Re: [PATCH v3] locking/lockdep: add debug_show_all_lock_holders()

From: Peter Zijlstra
Date: Mon Feb 13 2023 - 07:49:54 EST


On Mon, Feb 13, 2023 at 08:34:55PM +0900, Tetsuo Handa wrote:
> On 2023/02/13 20:02, Peter Zijlstra wrote:
> >> @@ -213,7 +213,7 @@ static void check_hung_uninterruptible_tasks(unsigned long timeout)
> >> unlock:
> >> rcu_read_unlock();
> >> if (hung_task_show_lock)
> >> - debug_show_all_locks();
> >> + debug_show_all_lock_holders();
> >>
> >> if (hung_task_show_all_bt) {
> >> hung_task_show_all_bt = false;
> >
> > This being the hung-task detector, which is mostly about sleeping locks.
>
> Yes, the intent of this patch is to report tasks sleeping with locks held,
> for the cause of hung task is sometimes a deadlock.
>
> >> + rcu_read_lock();
> >> + for_each_process_thread(g, p) {
> >> + if (!p->lockdep_depth)
> >> + continue;
> >> + if (p == current && p->lockdep_depth == 1)
> >> + continue;
> >> + sched_show_task(p);
> >
> > And sched_show_task() being an utter piece of crap that will basically
> > print garbage for anything that's running (it doesn't have much
> > options).
> >
> > Should we try and do better? dump_cpu_task() prefers
> > trigger_single_cpu_backtrace(), which sends an interrupt in order to get
> > active registers for the CPU.
>
> What is the intent of using trigger_single_cpu_backtrace() here?
> check_hung_uninterruptible_tasks() is calling trigger_all_cpu_backtrace()
> if sysctl_hung_task_all_cpu_backtrace is set.

Then have that also print the held locks for those tasks.
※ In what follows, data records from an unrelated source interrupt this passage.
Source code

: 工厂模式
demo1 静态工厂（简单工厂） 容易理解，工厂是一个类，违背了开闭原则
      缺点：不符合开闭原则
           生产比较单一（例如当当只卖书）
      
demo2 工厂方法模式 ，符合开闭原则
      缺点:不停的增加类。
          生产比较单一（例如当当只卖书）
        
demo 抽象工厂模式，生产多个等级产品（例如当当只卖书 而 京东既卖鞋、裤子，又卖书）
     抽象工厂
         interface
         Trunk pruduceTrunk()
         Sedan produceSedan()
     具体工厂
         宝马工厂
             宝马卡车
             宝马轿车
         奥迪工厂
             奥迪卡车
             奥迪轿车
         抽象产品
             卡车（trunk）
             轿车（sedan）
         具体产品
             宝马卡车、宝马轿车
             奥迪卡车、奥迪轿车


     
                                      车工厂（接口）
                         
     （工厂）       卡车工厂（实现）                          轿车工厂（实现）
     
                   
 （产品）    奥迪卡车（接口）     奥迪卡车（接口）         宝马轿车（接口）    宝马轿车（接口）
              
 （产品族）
And skip over
them again later.

> Locks held and kernel backtrace are helpful for describing deadlock
> situation, but registers values are not.

Register state is required to start the unwind. You can't unwind a
running task out of thin-air.

> What is important is that tasks which are not on CPUs are reported,
> for when a task is reported as hung, that task must be sleeping.
> Therefore, I think sched_show_task() is fine.

The backtraces generated by sched_show_task() for a running task are
absolutely worthless, might as well not print them.

And if I read your Changelog right, you explicitly wanted useful
backtraces for the running tasks -- such that you could see what they
were doing while holding the lock the other tasks were blocked on.

The only way to do that is to send an interrupt, the interrupt will have
the register state for the interrupted task -- including the stack
pointer. By virtue of running the interrupt handler we know the stack
won't shrink, so we can then safely traverse the stack starting from the
given stack pointer.